Farming, but make it an exorbitant display of wealth

lifestyle farming
It's like farming, but for rich people.
By Kayla Kibbe / November 8, 2019 6:13 am

For pretty much all of human history, farming has been the domain of the rural working class. These days, however, the backbreaking work peasants once performed for survival has become a pet hobby for the urban wealthy looking to escape the pressures of city life.

Dubbed “lifestyle farming,” the trend has become popular among wealthy Manhattan banking types in recent years, Bloomberg reported. Chris Andersen, the founder of Manhattan investment banking firm, G.C. Andersen Partners LLC, is one participant in the trend.
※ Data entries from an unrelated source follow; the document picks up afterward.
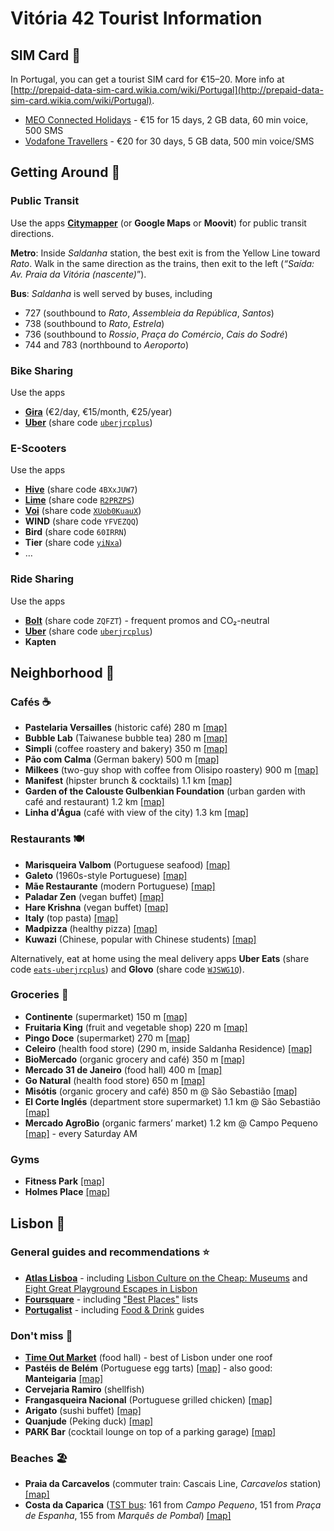 # Vitória 42 Tourist Information

## SIM Card 📶

In Portugal, you can get a tourist SIM card for €15–20. More info at [http://prepaid-data-sim-card.wikia.com/wiki/Portugal](http://prepaid-data-sim-card.wikia.com/wiki/Portugal).

* [MEO Connected Holidays](https://www.meo.pt/connectedholidays/en) - €15 for 15 days, 2 GB data, 60 min voice, 500 SMS
* [Vodafone Travellers](https://www.vodafone.pt/en/products-services/visiting-portugal.html) - €20 for 30 days, 5 GB data, 500 min voice/SMS


## Getting Around 🚌

### Public Transit

Use the apps **[Citymapper](https://citymapper.com/)** (or **Google Maps** or **Moovit**) for public transit directions.

**Metro**: Inside *Saldanha* station, the best exit is from the Yellow Line toward *Rato*. Walk in the same direction as the trains, then exit to the left (*“Saída: Av. Praia da Vitória (nascente)*”).

**Bus**: *Saldanha* is well served by buses, including

* 727 (southbound to *Rato*, *Assembleia da República*, *Santos*)
* 738 (southbound to *Rato*, *Estrela*)
* 736 (southbound to *Rossio*, *Praça do Comércio*, *Cais do Sodré*)
* 744 and 783 (northbound to *Aeroporto*)


### Bike Sharing

Use the apps

* **[Gira](https://www.gira-bicicletasdelisboa.pt)** (€2/day, €15/month, €25/year)
* **[Uber](https://www.uber.com/pt/en/ride/uber-bike/)** (share code [`uberjrcplus`](https://www.uber.com/invite/uberjrcplus))


### E-Scooters

Use the apps

* **[Hive](https://www.ridehive.com/)** (share code `4BXxJUW7`)
* **[Lime](https://lime.bike/)** (share code [`R2PRZPS`](https://lime.bike/referral/R2PRZPS))
* **[Voi](https://www.voiscooters.com/)** (share code [`XUob0KuauX`](https://link.voiapp.io/XUob0KuauX))
* **WIND** (share code `YFVEZQQ`)
* **Bird** (share code `60IRRN`)
* **Tier** (share code [`yiNxa`](https://tier.page.link/yiNxa))
* …


### Ride Sharing

Use the apps

* **[Bolt](https://bolt.eu)** (share code `ZQFZT`) - frequent promos and CO₂-neutral
* **[Uber](https://www.uber.com/)** (share code [`uberjrcplus`](https://www.uber.com/invite/uberjrcplus))
* **Kapten**


## Neighborhood 📍

### Cafés ☕️

* **Pastelaria Versailles** (historic café) 280 m [[map]](https://goo.gl/maps/cwzKTkP8zyT9Nn5G9)
* **Bubble Lab** (Taiwanese bubble tea) 280 m [[map]](https://goo.gl/maps/Ju7eCriKTFK9EvvB6)
* **Simpli** (coffee roastery and bakery) 350 m [[map]](https://goo.gl/maps/v5nrvfsxSCpAVRWw8)
* **Pão com Calma** (German bakery) 500 m [[map]](https://goo.gl/maps/z4TCxrsXg57qdgLM7)
* **Milkees** (two-guy shop with coffee from Olisipo roastery) 900 m [[map]](https://goo.gl/maps/Ti2SDfZUrXPtujVM9)
* **Manifest** (hipster brunch & cocktails) 1.1 km [[map]](https://g.page/manifestlisbon?share)
* **Garden of the Calouste Gulbenkian Foundation** (urban garden with café and restaurant) 1.2 km [[map]](https://goo.gl/maps/TzdXcZvzLxkbx6588)
* **Linha d'Água** (café with view of the city) 1.3 km [[map]](https://g.page/linhadagua?share)


### Restaurants 🍽

* **Marisqueira Valbom** (Portuguese seafood) [[map]](https://goo.gl/maps/TaKWovzBKP8hc4PFA)
* **Galeto** (1960s-style Portuguese) [[map]](https://goo.gl/maps/MNfN2bP11wedcLKz5)
* **Mãe Restaurante** (modern Portuguese) [[map]](https://goo.gl/maps/Hx3i8ccZo6gTbsBj8)
* **Paladar Zen** (vegan buffet) [[map]](https://goo.gl/maps/96JHYrDEQHYb71cD6)
* **Hare Krishna** (vegan buffet) [[map]](https://goo.gl/maps/LYzVNQm12AeMHQh8A)
* **Italy** (top pasta) [[map]](https://goo.gl/maps/U7tVzWWbJGruG6yDA)
* **Madpizza** (healthy pizza) [[map]](https://goo.gl/maps/TQVw9Q3UwTn7fGEv7)
* **Kuwazi** (Chinese, popular with Chinese students) [[map]](https://goo.gl/maps/2bmJ4yyAvawNEa6S9)

Alternatively, eat at home using the meal delivery apps **Uber Eats** (share code [`eats-uberjrcplus`](http://ubr.to/EatsGiveGet)) and **Glovo** (share code [`WJSWG1Q`](https://link.glovoapp.com/promo?c=WJSWG1Q&link_type=mgm_promo)).


### Groceries 🛒

* **Continente** (supermarket) 150 m [[map]](https://goo.gl/maps/LvL8CbKAoLw82Los9)
* **Fruitaria King** (fruit and vegetable shop) 220 m [[map]](https://goo.gl/maps/pw2HjJCqBjzKW3nk6)
* **Pingo Doce** (supermarket) 270 m [[map]](https://goo.gl/maps/7L4e82zmxzsfinHQA)
* **Celeiro** (health food store) (290 m, inside Saldanha Residence) [[map]](https://goo.gl/maps/qm9SWRiGbJWycXkF6)
* **BioMercado** (organic grocery and café) 350 m [[map]](https://goo.gl/maps/mK3dqLuyPKZoZVV97)
* **Mercado 31 de Janeiro** (food hall) 400 m [[map]](https://goo.gl/maps/E6p48T5isMKj1RuN9)
* **Go Natural** (health food store) 650 m [[map]](https://goo.gl/maps/kP9LDs3VcHzmVeZf8)
* **Misótis** (organic grocery and café) 850 m @ São Sebastião [[map]](https://goo.gl/maps/DHZdfhg7ZnKfmpNc7)
* **El Corte Inglés** (department store supermarket) 1.1 km @ São Sebastião [[map]](https://goo.gl/maps/6RQasvfETujFnehbA)
* **Mercado AgroBio** (organic farmers’ market) 1.2 km @ Campo Pequeno [[map]](https://goo.gl/maps/LZo9A9WQeez9khYn8) - every Saturday AM


### Gyms

* **Fitness Park** [[map]](https://goo.gl/maps/NTNPQgk3T3VEUncn8)
* **Holmes Place** [[map]](https://g.page/holmes-place-defensores-chaves?share)


## Lisbon 🌉

### General guides and recommendations ⭐️

* [**Atlas Lisboa**](https://www.atlaslisboa.com/) - including [Lisbon Culture on the Cheap: Museums](https://www.atlaslisboa.com/museum-discounts/) and [Eight Great Playground Escapes in Lisbon](https://www.atlaslisboa.com/playgrounds/)
* [**Foursquare**](https://foursquare.com/explore?mode=url&near=Lisbon%2C%20Portugal) - including ["Best Places"](https://foursquare.com/top-places/lisbon/) lists
* [**Portugalist**](https://www.portugalist.com/) - including [Food & Drink](https://www.portugalist.com/food-drink/) guides


### Don't miss 🍴

* [**Time Out Market**](https://www.timeoutmarket.com/lisboa/) (food hall) - best of Lisbon under one roof
* **Pastéis de Belém** (Portuguese egg tarts) [[map]](https://goo.gl/maps/fn5AMbk28GmBEJzKA) - also good: **Manteigaria** [[map]](https://goo.gl/maps/RXkjSpcgxQ7QnCR5A)
* **Cervejaria Ramiro** (shellfish)
* **Frangasqueira Nacional** (Portuguese grilled chicken) [[map]](https://goo.gl/maps/tJxPLTyBPbdme3ox5)
* **Arigato** (sushi buffet) [[map]](https://g.page/arigato-sushi-parque-das-nacoes?share)
* **Quanjude** (Peking duck) [[map]](https://goo.gl/maps/wdNmLRMYu63JqicA7)
* **PARK Bar** (cocktail lounge on top of a parking garage) [[map]](https://goo.gl/maps/zkGv1B45RYxRZiVZ9)


### Beaches 🏖

* **Praia da Carcavelos** (commuter train: Cascais Line, *Carcavelos* station) [[map]](https://goo.gl/maps/2TrkxbCdaDhv8AU39)
* **Costa da Caparica** ([TST bus](https://www.tsuldotejo.pt/): 161 from *Campo Pequeno*, 151 from *Praça de Espanha*, 155 from *Marquês de Pombal*) [[map]](https://goo.gl/maps/CpSemWyq8zwE34tN9)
The 81-year-old owns a farm in New Jersey he tends on weekends with the help of three full-time farmers he employs. “It’s the most exciting and interesting thing I’ve ever done in my entire life,” he told Bloomberg.

According to the Department of Agriculture, 41 percent of farms in the U.S. are run by such operators who have a primary occupation other than farming. It’s an expensive hobby, which is part of the reason it’s become dominated by Wall Street types. As Bloomberg pointed out, the Manhattan elite have long indulged in rural reprieves outside the city. Dabbling in farming is simply an extension of what Bloomberg calls a longstanding “tradition for the wealthy.”

While some lifestyle farmers may enjoy some additional income from the hobby, most see it purely as a recreational outlet. “Many people would like to live in the countryside, have some horses or own a few acres, have the lifestyle, even though their primary occupation is something else,” said Eric Hansotia, chief operating officer of agriculture machinery companies Agco Corp.

Money may not buy happiness, but apparently it can buy an extra lifestyle.